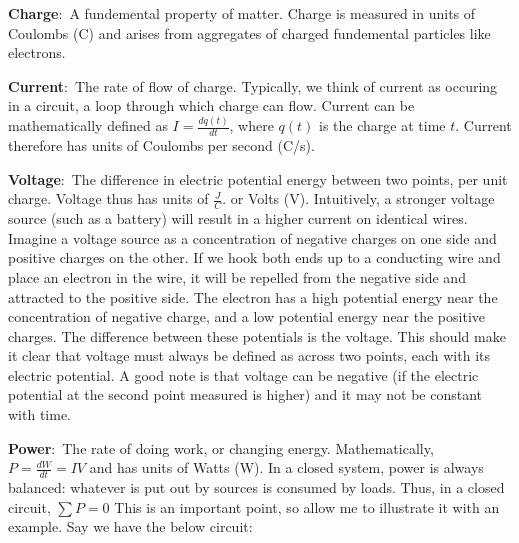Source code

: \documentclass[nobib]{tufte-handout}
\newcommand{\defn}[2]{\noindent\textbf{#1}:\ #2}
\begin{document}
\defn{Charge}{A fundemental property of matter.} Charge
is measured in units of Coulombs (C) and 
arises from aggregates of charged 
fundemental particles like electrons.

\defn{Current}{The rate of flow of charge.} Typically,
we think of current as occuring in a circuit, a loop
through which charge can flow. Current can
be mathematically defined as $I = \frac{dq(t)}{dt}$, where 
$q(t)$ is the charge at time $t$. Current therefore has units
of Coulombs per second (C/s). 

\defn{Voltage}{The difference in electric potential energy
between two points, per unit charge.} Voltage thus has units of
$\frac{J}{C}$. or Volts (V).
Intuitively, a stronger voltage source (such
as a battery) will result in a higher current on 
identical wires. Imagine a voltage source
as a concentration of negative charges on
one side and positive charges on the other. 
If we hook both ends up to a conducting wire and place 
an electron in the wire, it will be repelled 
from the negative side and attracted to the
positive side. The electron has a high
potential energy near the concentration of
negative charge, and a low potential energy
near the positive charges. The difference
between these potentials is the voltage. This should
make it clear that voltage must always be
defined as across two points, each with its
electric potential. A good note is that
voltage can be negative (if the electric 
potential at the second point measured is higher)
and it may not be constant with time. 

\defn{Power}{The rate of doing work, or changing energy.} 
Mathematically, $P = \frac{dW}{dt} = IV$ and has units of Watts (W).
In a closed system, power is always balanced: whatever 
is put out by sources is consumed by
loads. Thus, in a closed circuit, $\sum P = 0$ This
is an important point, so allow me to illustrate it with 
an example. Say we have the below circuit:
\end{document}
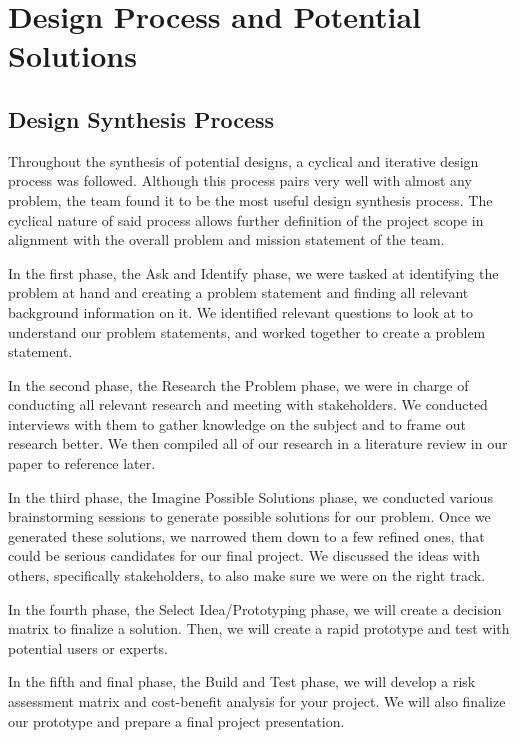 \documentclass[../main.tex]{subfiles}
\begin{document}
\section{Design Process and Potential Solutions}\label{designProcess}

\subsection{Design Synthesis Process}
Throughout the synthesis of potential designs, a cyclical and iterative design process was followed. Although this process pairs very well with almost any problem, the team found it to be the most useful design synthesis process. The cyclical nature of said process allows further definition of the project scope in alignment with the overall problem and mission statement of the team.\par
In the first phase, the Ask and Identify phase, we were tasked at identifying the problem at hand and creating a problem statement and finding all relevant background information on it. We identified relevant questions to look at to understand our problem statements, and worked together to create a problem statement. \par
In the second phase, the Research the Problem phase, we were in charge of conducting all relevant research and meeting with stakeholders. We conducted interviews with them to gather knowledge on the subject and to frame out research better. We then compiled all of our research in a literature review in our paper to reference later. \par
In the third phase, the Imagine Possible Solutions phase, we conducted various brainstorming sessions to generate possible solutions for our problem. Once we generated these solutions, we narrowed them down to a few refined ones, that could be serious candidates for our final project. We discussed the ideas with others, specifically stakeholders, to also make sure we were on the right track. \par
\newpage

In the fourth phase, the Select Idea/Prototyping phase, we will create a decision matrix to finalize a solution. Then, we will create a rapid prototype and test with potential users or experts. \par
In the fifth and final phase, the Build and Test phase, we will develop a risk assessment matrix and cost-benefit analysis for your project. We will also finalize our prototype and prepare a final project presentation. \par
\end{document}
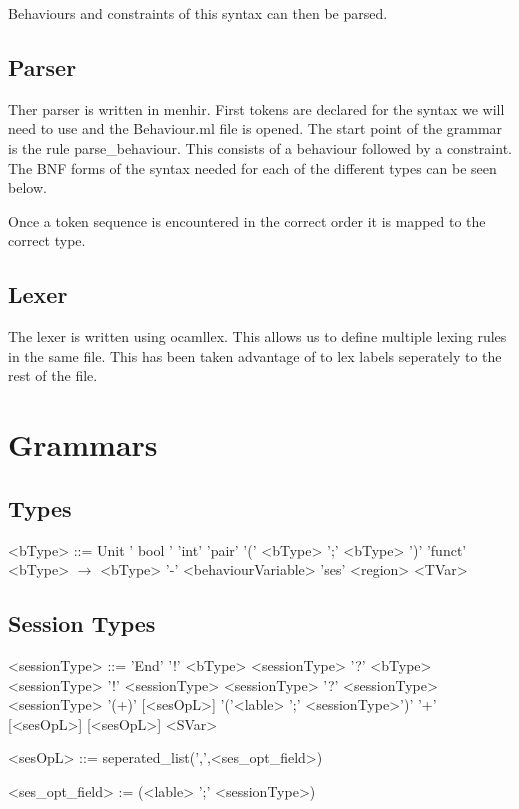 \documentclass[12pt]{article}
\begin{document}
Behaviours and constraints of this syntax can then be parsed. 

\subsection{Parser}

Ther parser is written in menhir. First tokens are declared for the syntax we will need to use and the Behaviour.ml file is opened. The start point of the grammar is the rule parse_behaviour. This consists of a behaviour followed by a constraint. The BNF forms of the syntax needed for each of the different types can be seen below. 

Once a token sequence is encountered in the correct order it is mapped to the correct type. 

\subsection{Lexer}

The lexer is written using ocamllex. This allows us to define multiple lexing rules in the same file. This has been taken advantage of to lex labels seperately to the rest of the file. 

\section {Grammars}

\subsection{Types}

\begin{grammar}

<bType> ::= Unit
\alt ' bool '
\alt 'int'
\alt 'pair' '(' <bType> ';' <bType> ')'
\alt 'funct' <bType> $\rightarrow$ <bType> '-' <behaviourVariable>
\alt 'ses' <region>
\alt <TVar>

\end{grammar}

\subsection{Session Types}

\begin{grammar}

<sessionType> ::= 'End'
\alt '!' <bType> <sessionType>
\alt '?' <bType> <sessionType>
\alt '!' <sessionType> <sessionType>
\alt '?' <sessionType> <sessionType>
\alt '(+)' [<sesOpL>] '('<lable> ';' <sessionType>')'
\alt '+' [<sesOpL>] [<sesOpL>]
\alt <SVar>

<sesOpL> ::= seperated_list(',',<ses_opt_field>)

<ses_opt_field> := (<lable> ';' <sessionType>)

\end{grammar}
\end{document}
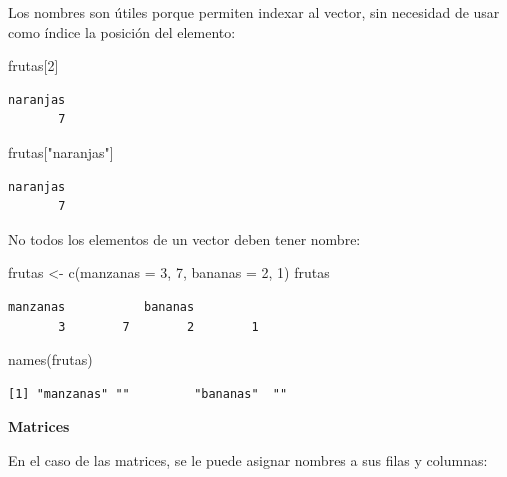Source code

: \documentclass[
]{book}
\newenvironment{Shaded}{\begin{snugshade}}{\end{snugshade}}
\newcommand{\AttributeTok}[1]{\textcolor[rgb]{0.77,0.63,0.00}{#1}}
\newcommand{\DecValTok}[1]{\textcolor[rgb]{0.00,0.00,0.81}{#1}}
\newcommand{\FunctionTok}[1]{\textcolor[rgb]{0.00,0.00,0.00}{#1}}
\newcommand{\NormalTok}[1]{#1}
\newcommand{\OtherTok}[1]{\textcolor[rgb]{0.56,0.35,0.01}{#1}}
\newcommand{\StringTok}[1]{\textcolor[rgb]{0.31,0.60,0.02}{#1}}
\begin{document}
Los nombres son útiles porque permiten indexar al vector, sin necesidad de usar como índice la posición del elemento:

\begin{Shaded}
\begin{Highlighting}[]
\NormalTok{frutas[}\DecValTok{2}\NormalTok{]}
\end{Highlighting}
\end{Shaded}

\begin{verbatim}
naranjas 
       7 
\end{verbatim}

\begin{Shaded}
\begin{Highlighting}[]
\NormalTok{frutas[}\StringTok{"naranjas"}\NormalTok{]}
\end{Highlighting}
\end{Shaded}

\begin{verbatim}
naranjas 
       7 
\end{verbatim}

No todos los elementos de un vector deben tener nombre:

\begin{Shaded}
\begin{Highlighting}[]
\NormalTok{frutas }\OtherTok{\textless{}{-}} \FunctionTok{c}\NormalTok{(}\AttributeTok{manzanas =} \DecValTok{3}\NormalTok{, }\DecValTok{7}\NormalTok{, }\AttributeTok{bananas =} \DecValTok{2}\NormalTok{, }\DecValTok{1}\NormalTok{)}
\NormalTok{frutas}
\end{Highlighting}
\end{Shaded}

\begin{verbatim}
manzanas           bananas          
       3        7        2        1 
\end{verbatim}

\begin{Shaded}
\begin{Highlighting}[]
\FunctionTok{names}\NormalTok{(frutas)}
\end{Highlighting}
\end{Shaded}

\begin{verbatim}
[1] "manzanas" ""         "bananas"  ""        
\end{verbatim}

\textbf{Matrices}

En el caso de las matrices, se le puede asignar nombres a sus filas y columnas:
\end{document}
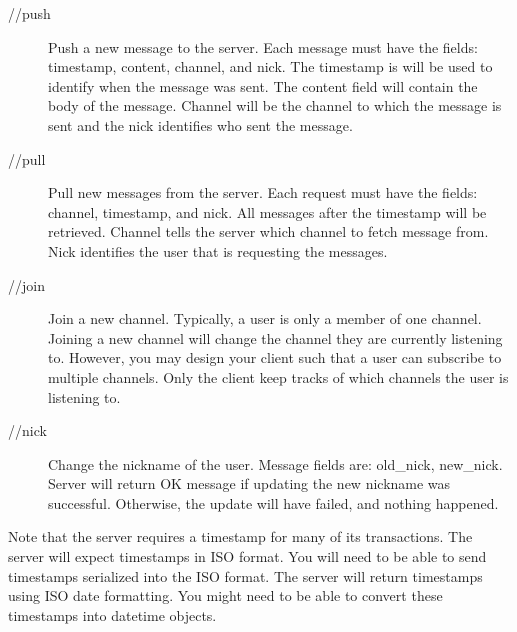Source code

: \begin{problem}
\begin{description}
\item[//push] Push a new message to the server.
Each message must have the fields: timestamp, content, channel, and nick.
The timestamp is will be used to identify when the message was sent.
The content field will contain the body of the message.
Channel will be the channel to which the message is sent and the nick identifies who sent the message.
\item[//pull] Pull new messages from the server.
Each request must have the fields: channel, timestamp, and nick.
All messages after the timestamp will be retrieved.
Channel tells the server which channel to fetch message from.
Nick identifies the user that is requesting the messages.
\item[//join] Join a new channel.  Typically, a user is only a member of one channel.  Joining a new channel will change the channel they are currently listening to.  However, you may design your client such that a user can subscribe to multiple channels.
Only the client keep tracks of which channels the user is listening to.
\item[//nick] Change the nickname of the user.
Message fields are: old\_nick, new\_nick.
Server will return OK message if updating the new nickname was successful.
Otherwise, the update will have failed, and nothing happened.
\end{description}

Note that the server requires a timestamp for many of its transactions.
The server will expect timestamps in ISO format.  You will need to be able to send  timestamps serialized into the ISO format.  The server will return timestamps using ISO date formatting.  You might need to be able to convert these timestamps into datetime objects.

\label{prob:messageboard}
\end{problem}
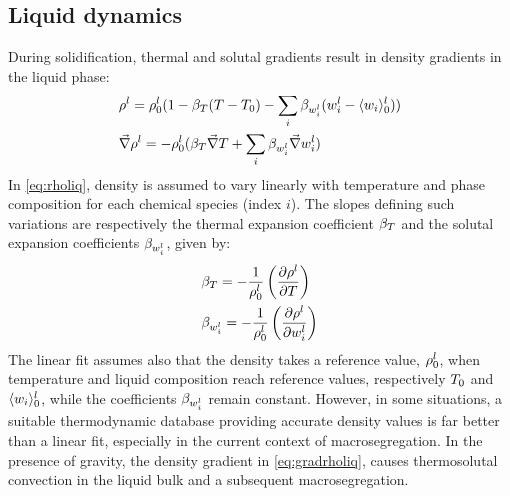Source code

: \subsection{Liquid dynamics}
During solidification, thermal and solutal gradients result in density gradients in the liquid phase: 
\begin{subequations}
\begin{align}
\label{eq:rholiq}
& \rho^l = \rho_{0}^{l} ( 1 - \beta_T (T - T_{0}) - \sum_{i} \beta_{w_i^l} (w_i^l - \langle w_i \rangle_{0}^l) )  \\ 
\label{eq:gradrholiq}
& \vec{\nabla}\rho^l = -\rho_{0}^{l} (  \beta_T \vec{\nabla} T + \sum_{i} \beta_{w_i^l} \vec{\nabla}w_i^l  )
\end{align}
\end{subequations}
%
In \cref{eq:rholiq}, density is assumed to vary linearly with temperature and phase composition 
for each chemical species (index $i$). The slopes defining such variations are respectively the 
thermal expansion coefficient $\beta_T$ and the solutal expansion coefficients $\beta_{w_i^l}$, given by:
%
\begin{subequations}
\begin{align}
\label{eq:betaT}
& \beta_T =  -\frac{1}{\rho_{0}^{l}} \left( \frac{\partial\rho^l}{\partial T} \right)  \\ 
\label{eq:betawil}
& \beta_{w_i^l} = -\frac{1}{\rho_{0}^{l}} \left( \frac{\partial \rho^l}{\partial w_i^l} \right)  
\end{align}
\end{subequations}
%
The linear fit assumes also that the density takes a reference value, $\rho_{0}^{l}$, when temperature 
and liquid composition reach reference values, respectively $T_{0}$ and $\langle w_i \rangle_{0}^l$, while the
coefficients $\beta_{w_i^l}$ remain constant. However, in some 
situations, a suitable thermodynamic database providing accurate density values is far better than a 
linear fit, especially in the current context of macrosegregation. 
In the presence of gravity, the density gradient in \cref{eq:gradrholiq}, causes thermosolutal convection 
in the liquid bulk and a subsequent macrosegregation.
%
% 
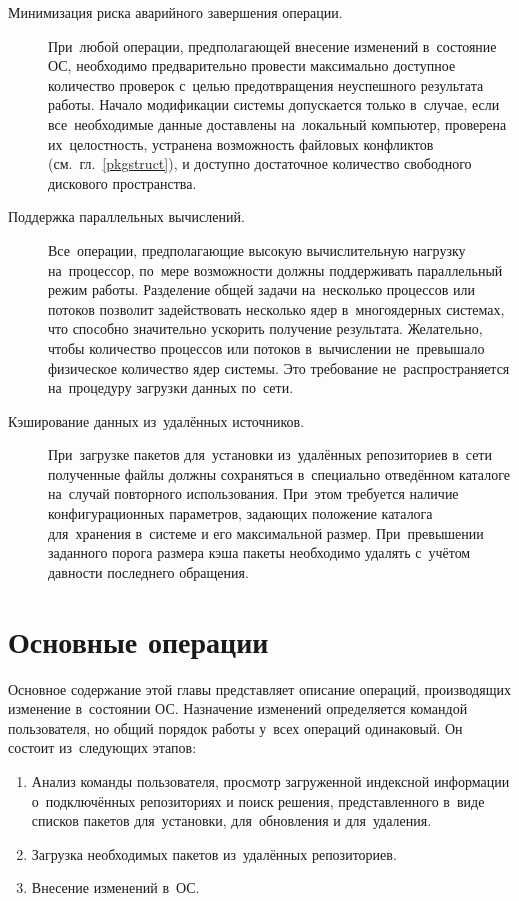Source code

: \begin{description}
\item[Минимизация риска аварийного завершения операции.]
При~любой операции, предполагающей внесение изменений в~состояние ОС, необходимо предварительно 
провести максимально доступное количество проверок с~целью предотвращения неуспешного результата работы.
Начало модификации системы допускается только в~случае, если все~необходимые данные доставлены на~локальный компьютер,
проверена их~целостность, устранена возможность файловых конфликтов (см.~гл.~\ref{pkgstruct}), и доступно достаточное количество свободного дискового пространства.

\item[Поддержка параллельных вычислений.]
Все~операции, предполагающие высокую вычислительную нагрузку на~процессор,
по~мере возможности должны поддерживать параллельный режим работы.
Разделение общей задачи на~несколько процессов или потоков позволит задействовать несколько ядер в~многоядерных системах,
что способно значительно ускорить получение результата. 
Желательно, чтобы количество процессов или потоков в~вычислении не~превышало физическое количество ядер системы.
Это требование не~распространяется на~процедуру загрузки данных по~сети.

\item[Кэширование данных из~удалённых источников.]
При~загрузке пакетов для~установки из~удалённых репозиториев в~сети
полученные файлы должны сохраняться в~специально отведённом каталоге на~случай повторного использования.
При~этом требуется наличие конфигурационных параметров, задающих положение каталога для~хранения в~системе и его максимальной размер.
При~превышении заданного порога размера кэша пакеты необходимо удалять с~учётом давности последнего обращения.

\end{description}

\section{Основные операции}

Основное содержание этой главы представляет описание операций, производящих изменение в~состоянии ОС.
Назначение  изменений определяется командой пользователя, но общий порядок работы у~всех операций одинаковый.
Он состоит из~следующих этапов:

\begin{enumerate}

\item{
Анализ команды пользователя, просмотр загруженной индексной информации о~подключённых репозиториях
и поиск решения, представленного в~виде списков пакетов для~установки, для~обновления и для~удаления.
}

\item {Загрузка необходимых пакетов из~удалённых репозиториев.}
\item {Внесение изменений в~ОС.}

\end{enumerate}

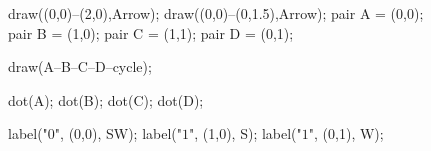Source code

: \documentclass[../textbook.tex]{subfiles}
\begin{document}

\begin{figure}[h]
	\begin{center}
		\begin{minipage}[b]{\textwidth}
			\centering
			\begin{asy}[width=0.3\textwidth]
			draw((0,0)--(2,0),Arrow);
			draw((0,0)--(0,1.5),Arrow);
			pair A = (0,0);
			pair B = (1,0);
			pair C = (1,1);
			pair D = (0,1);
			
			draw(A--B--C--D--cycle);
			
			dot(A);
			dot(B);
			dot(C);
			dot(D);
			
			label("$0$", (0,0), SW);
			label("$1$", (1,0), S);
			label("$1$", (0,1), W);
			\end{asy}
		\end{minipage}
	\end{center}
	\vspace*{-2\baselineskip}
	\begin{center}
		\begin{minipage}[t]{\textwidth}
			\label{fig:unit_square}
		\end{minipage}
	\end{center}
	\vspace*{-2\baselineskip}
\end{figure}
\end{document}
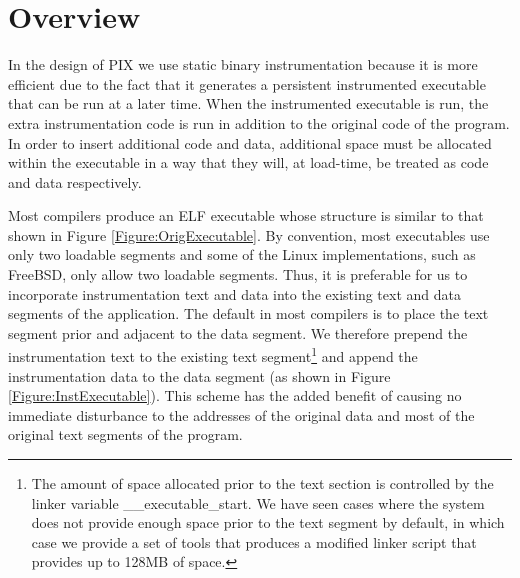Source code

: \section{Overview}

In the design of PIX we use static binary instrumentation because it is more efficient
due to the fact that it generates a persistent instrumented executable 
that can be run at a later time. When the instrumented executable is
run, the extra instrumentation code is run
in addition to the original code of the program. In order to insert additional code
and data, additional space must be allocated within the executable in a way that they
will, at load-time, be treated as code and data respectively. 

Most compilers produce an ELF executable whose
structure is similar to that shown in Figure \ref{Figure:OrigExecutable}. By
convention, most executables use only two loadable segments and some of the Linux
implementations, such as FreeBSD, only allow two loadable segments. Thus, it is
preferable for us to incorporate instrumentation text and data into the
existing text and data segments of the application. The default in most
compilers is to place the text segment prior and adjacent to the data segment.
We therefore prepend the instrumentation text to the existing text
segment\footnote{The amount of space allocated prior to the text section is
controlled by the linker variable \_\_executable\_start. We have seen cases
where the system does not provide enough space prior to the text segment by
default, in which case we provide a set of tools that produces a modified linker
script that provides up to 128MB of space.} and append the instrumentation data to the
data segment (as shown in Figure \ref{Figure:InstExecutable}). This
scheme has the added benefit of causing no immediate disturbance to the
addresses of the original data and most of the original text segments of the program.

══════════════════════════════

→ WORK REQUEST
If a line in the data above includes the string "defn", copy it.

→ YOUR RESPONSE
\newcommand{\defn}[2]{\noindent\textbf{#1}:\ #2}
\defn{Charge}{A fundemental property of matter.} Charge
\defn{Current}{The rate of flow of charge.} Typically,
\defn{Voltage}{The difference in electric potential energy
\defn{Power}{The rate of doing work, or changing energy.} 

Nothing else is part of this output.